WHAT IS BEING ASKED — In this exercise, retype exactly the lines from the start of the entries through the line bearing "3. **Group-by Aggregations**", leaving every picture out.

*** RECORDS TO USE Section Begins ***

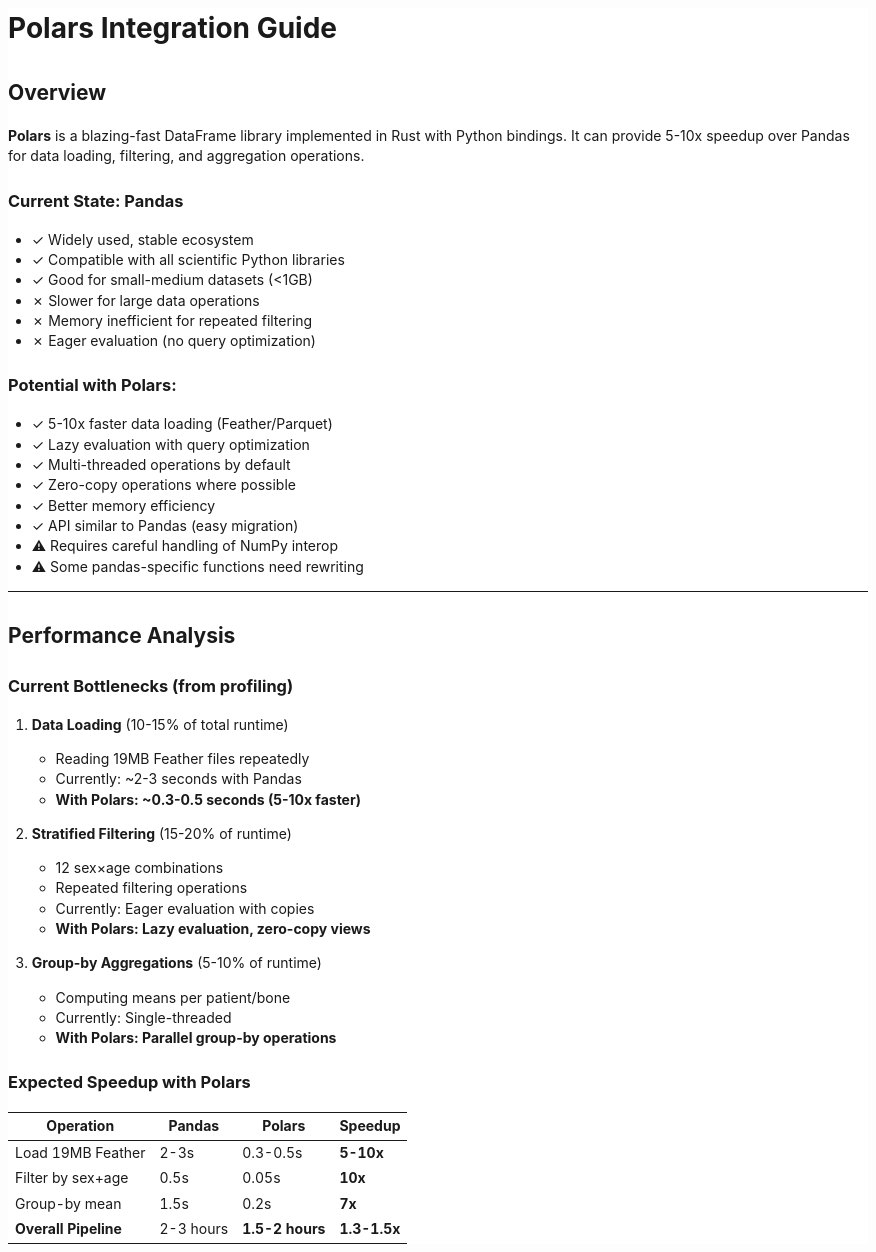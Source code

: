 # Polars Integration Guide

## Overview

**Polars** is a blazing-fast DataFrame library implemented in Rust with Python bindings. It can provide 5-10x speedup over Pandas for data loading, filtering, and aggregation operations.

### Current State: Pandas
- ✓ Widely used, stable ecosystem
- ✓ Compatible with all scientific Python libraries
- ✓ Good for small-medium datasets (<1GB)
- ✗ Slower for large data operations
- ✗ Memory inefficient for repeated filtering
- ✗ Eager evaluation (no query optimization)

### Potential with Polars:
- ✓ 5-10x faster data loading (Feather/Parquet)
- ✓ Lazy evaluation with query optimization
- ✓ Multi-threaded operations by default
- ✓ Zero-copy operations where possible
- ✓ Better memory efficiency
- ✓ API similar to Pandas (easy migration)
- ⚠️ Requires careful handling of NumPy interop
- ⚠️ Some pandas-specific functions need rewriting

---

## Performance Analysis

### Current Bottlenecks (from profiling)

1. **Data Loading** (10-15% of total runtime)
   - Reading 19MB Feather files repeatedly
   - Currently: ~2-3 seconds with Pandas
   - **With Polars: ~0.3-0.5 seconds (5-10x faster)**

2. **Stratified Filtering** (15-20% of runtime)
   - 12 sex×age combinations
   - Repeated filtering operations
   - Currently: Eager evaluation with copies
   - **With Polars: Lazy evaluation, zero-copy views**

3. **Group-by Aggregations** (5-10% of runtime)
   - Computing means per patient/bone
   - Currently: Single-threaded
   - **With Polars: Parallel group-by operations**

### Expected Speedup with Polars

| Operation | Pandas | Polars | Speedup |
|-----------|--------|--------|---------|
| Load 19MB Feather | 2-3s | 0.3-0.5s | **5-10x** |
| Filter by sex+age | 0.5s | 0.05s | **10x** |
| Group-by mean | 1.5s | 0.2s | **7x** |
| **Overall Pipeline** | 2-3 hours | **1.5-2 hours** | **1.3-1.5x** |
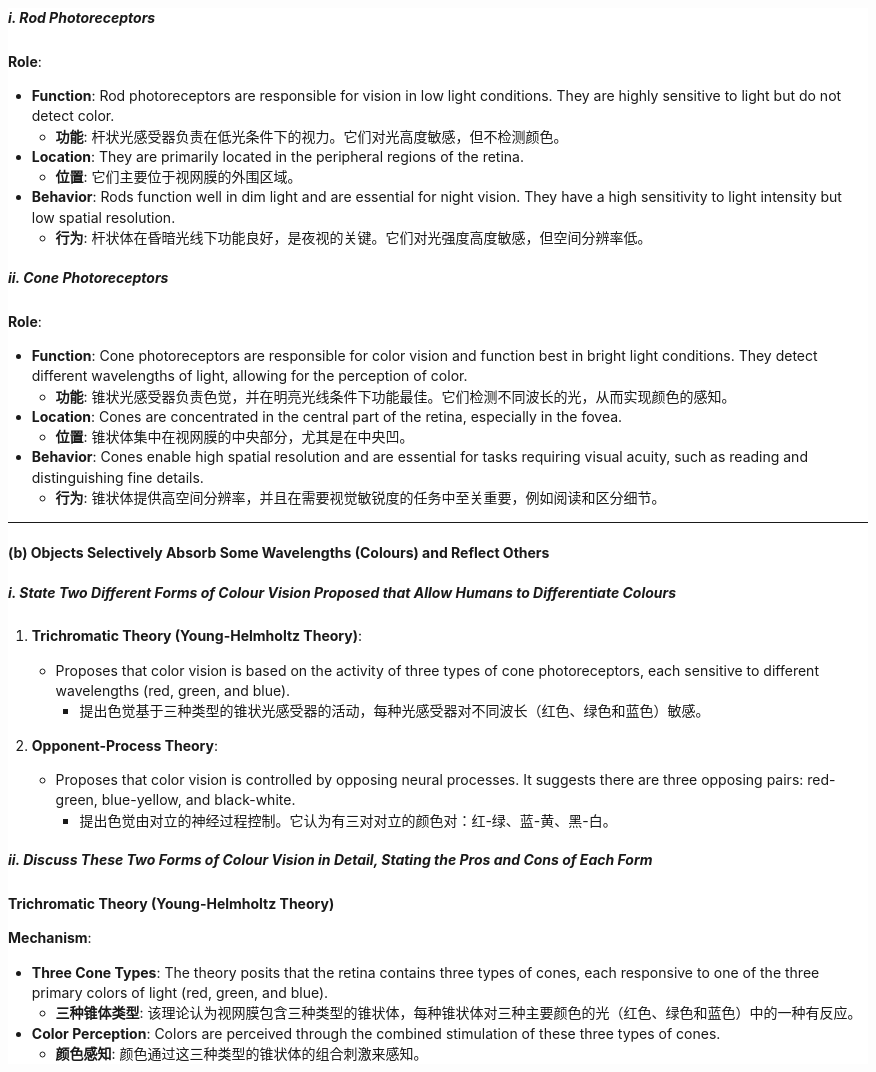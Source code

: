 ##### i. Rod Photoreceptors

**Role**:
- **Function**: Rod photoreceptors are responsible for vision in low light conditions. They are highly sensitive to light but do not detect color.
  - **功能**: 杆状光感受器负责在低光条件下的视力。它们对光高度敏感，但不检测颜色。
- **Location**: They are primarily located in the peripheral regions of the retina.
  - **位置**: 它们主要位于视网膜的外围区域。
- **Behavior**: Rods function well in dim light and are essential for night vision. They have a high sensitivity to light intensity but low spatial resolution.
  - **行为**: 杆状体在昏暗光线下功能良好，是夜视的关键。它们对光强度高度敏感，但空间分辨率低。

##### ii. Cone Photoreceptors

**Role**:
- **Function**: Cone photoreceptors are responsible for color vision and function best in bright light conditions. They detect different wavelengths of light, allowing for the perception of color.
  - **功能**: 锥状光感受器负责色觉，并在明亮光线条件下功能最佳。它们检测不同波长的光，从而实现颜色的感知。
- **Location**: Cones are concentrated in the central part of the retina, especially in the fovea.
  - **位置**: 锥状体集中在视网膜的中央部分，尤其是在中央凹。
- **Behavior**: Cones enable high spatial resolution and are essential for tasks requiring visual acuity, such as reading and distinguishing fine details.
  - **行为**: 锥状体提供高空间分辨率，并且在需要视觉敏锐度的任务中至关重要，例如阅读和区分细节。

---

#### (b) Objects Selectively Absorb Some Wavelengths (Colours) and Reflect Others

##### i. State Two Different Forms of Colour Vision Proposed that Allow Humans to Differentiate Colours

1. **Trichromatic Theory (Young-Helmholtz Theory)**:
   - Proposes that color vision is based on the activity of three types of cone photoreceptors, each sensitive to different wavelengths (red, green, and blue).
     - 提出色觉基于三种类型的锥状光感受器的活动，每种光感受器对不同波长（红色、绿色和蓝色）敏感。

2. **Opponent-Process Theory**:
   - Proposes that color vision is controlled by opposing neural processes. It suggests there are three opposing pairs: red-green, blue-yellow, and black-white.
     - 提出色觉由对立的神经过程控制。它认为有三对对立的颜色对：红-绿、蓝-黄、黑-白。

##### ii. Discuss These Two Forms of Colour Vision in Detail, Stating the Pros and Cons of Each Form

**Trichromatic Theory (Young-Helmholtz Theory)**

**Mechanism**:
- **Three Cone Types**: The theory posits that the retina contains three types of cones, each responsive to one of the three primary colors of light (red, green, and blue).
  - **三种锥体类型**: 该理论认为视网膜包含三种类型的锥状体，每种锥状体对三种主要颜色的光（红色、绿色和蓝色）中的一种有反应。
- **Color Perception**: Colors are perceived through the combined stimulation of these three types of cones.
  - **颜色感知**: 颜色通过这三种类型的锥状体的组合刺激来感知。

*** RECORDS TO USE Section Ends ***

YOUR RESPONSE —
Source code

: # Polars Integration Guide

## Overview

**Polars** is a blazing-fast DataFrame library implemented in Rust with Python bindings. It can provide 5-10x speedup over Pandas for data loading, filtering, and aggregation operations.

### Current State: Pandas
- ✓ Widely used, stable ecosystem
- ✓ Compatible with all scientific Python libraries
- ✓ Good for small-medium datasets (<1GB)
- ✗ Slower for large data operations
- ✗ Memory inefficient for repeated filtering
- ✗ Eager evaluation (no query optimization)

### Potential with Polars:
- ✓ 5-10x faster data loading (Feather/Parquet)
- ✓ Lazy evaluation with query optimization
- ✓ Multi-threaded operations by default
- ✓ Zero-copy operations where possible
- ✓ Better memory efficiency
- ✓ API similar to Pandas (easy migration)
- ⚠️ Requires careful handling of NumPy interop
- ⚠️ Some pandas-specific functions need rewriting

---

## Performance Analysis

### Current Bottlenecks (from profiling)

1. **Data Loading** (10-15% of total runtime)
   - Reading 19MB Feather files repeatedly
   - Currently: ~2-3 seconds with Pandas
   - **With Polars: ~0.3-0.5 seconds (5-10x faster)**

2. **Stratified Filtering** (15-20% of runtime)
   - 12 sex×age combinations
   - Repeated filtering operations
   - Currently: Eager evaluation with copies
   - **With Polars: Lazy evaluation, zero-copy views**

3. **Group-by Aggregations** (5-10% of runtime)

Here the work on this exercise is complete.